[The Political Beekeeper’s Library. Photo: Erik Sjödin.]
In October 2018 I was invited to present my work with The Political Beekeeper’s Library in a research seminar at The Political Science Division at Linköping University. These are some questions I brought with me for discussion:
According to Thomas D. Seeley, author of Honey Bee Democracy, honey bees implement a sort of representative democracy with quorum sensing for their most important decision; to decide where a swarm should establish a new bee society. Representative quorum sensing is an effective decision making model in this case because the bees have clear and common goals and only need to quickly decide how to most effectively reach those goals. How efficient are human democracies and is it a problem that major societal goals are not clearly defined?
According to Robert E. Page, author of The Spirit of The Hive, the bee hive is mostly self-organised by individuals through a stimuli-response system, rather than through collective decisions. To what degree can human societies be said to be self-organised versus organised by collective decisions?
Honey bees have evolved their societies over millions of years while human societies of similar scale only have existed for some thousand years. Honey bees don’t have to re-invent their societal structures and decision making methods as new societies are established and the same structures and decision making methods are applied in every bee society. How evolved are human societal structures and decisions making methods and how much of our politics can be said to be nature or nurture / nature or culture? Can we predict in what direction human societies and politics will evolve?
Kin selection is the proposed evolutionary mechanism for most species including humans. However, some sociobiologist (mainly E.O. Wilson) has caused controversy by arguing against the dominant paradigm that evolution among humans (like honey bees) may include group selection. The difference between kin and group selection is to what degree individuals make efforts for themselves and their nearest offspring and if there, as in the case of group selection, exists altruism that can extend to a group that doesn’t include near relatives, or if altruism even can be at the expense of individuals and their near relatives. Can fundamental biological and evolutionary mechanisms such as kin or group selection be seen to play fundamental roles in the driving forces and politics of human societies?

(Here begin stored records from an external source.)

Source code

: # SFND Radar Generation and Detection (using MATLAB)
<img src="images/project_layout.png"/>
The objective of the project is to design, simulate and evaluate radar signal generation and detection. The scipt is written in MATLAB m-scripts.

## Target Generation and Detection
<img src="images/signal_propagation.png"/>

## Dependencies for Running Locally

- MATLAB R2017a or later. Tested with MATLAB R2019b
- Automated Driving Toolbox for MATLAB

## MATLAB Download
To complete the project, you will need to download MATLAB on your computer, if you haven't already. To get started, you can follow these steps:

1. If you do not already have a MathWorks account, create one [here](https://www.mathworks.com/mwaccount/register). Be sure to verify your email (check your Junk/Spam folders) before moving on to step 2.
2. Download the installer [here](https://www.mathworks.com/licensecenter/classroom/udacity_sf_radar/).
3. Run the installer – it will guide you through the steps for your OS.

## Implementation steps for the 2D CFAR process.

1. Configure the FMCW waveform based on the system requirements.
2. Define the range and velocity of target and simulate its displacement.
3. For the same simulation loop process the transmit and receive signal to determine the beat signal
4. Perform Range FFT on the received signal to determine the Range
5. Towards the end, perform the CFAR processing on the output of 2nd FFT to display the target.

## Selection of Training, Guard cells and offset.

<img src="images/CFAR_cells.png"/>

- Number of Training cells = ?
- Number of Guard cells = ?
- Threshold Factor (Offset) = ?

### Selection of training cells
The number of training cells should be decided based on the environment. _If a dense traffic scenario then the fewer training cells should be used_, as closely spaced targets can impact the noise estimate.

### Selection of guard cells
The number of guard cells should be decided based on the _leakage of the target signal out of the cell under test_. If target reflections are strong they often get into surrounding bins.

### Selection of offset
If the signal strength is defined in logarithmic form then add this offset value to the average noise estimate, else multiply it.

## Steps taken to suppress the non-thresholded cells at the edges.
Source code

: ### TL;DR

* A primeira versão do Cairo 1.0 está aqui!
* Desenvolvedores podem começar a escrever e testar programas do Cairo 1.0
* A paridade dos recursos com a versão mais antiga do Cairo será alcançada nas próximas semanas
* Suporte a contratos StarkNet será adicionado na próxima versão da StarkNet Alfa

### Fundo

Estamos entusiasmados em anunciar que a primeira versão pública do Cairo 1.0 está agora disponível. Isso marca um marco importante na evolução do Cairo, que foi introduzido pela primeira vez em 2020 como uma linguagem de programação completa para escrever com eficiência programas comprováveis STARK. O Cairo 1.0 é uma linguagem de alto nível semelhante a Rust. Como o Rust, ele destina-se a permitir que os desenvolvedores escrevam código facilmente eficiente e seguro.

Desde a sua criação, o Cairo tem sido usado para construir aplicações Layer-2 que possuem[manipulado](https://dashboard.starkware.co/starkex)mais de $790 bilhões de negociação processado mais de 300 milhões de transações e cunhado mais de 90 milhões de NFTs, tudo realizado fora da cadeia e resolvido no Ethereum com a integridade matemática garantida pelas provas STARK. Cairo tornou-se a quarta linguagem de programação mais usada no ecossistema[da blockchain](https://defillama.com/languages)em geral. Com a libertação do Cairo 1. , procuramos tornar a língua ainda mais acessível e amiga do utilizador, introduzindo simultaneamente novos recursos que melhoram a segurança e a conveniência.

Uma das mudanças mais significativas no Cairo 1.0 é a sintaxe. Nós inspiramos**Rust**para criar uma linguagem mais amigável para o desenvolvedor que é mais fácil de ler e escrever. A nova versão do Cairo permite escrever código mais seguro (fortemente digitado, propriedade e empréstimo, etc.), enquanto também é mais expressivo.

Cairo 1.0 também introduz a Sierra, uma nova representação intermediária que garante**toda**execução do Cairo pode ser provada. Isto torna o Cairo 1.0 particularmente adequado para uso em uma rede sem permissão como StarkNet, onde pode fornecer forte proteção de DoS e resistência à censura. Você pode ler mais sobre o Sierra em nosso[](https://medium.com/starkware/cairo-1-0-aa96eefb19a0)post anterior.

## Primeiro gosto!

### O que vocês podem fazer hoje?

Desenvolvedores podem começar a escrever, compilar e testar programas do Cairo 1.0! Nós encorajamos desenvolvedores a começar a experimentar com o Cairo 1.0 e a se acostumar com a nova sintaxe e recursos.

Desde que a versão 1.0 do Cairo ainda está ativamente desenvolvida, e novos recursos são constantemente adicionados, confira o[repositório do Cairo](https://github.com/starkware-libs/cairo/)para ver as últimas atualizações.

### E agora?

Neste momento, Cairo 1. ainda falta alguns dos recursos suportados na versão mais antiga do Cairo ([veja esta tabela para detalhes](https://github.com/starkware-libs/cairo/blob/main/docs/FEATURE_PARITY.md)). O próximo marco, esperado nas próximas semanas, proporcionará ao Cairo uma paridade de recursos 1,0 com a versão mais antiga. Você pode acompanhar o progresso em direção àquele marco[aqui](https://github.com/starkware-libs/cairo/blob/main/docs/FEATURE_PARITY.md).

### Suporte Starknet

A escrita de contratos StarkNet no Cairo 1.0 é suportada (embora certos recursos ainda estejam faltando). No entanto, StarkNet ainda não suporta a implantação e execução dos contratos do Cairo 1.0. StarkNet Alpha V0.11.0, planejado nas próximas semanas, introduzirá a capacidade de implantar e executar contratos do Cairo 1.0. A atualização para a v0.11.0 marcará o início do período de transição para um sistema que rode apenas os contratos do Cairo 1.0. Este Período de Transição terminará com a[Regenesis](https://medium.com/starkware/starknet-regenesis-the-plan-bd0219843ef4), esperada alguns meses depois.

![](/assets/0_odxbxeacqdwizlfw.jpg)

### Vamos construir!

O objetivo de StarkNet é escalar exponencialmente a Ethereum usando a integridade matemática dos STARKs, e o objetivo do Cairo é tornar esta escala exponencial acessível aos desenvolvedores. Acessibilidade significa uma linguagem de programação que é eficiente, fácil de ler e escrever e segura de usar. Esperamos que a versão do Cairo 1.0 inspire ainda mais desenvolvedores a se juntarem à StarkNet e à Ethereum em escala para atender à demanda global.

Honey bee societies are often described as superorganisms. To what degree is the superorganism concept also valid for human societies? Can for example nations and cities be considered as superorganisms?
The Political Beekeeper’s Library is a collection of books in which parallels are drawn between bees and humans and how they are socially and politically organised. Beehives are well known to host parasites such as the varroa mite but they also host organisms that are beneficial for the bee society (f.ex. bacteria in the bees stomachs). That the bee hive is multi-species is a perspective that is not related to as a parallel between bees and humans in the literature in the library. Does this reflect an unawareness of the multi-species constitution of human societies? How is and can a recognition of multi-species societies be reflected in human politics?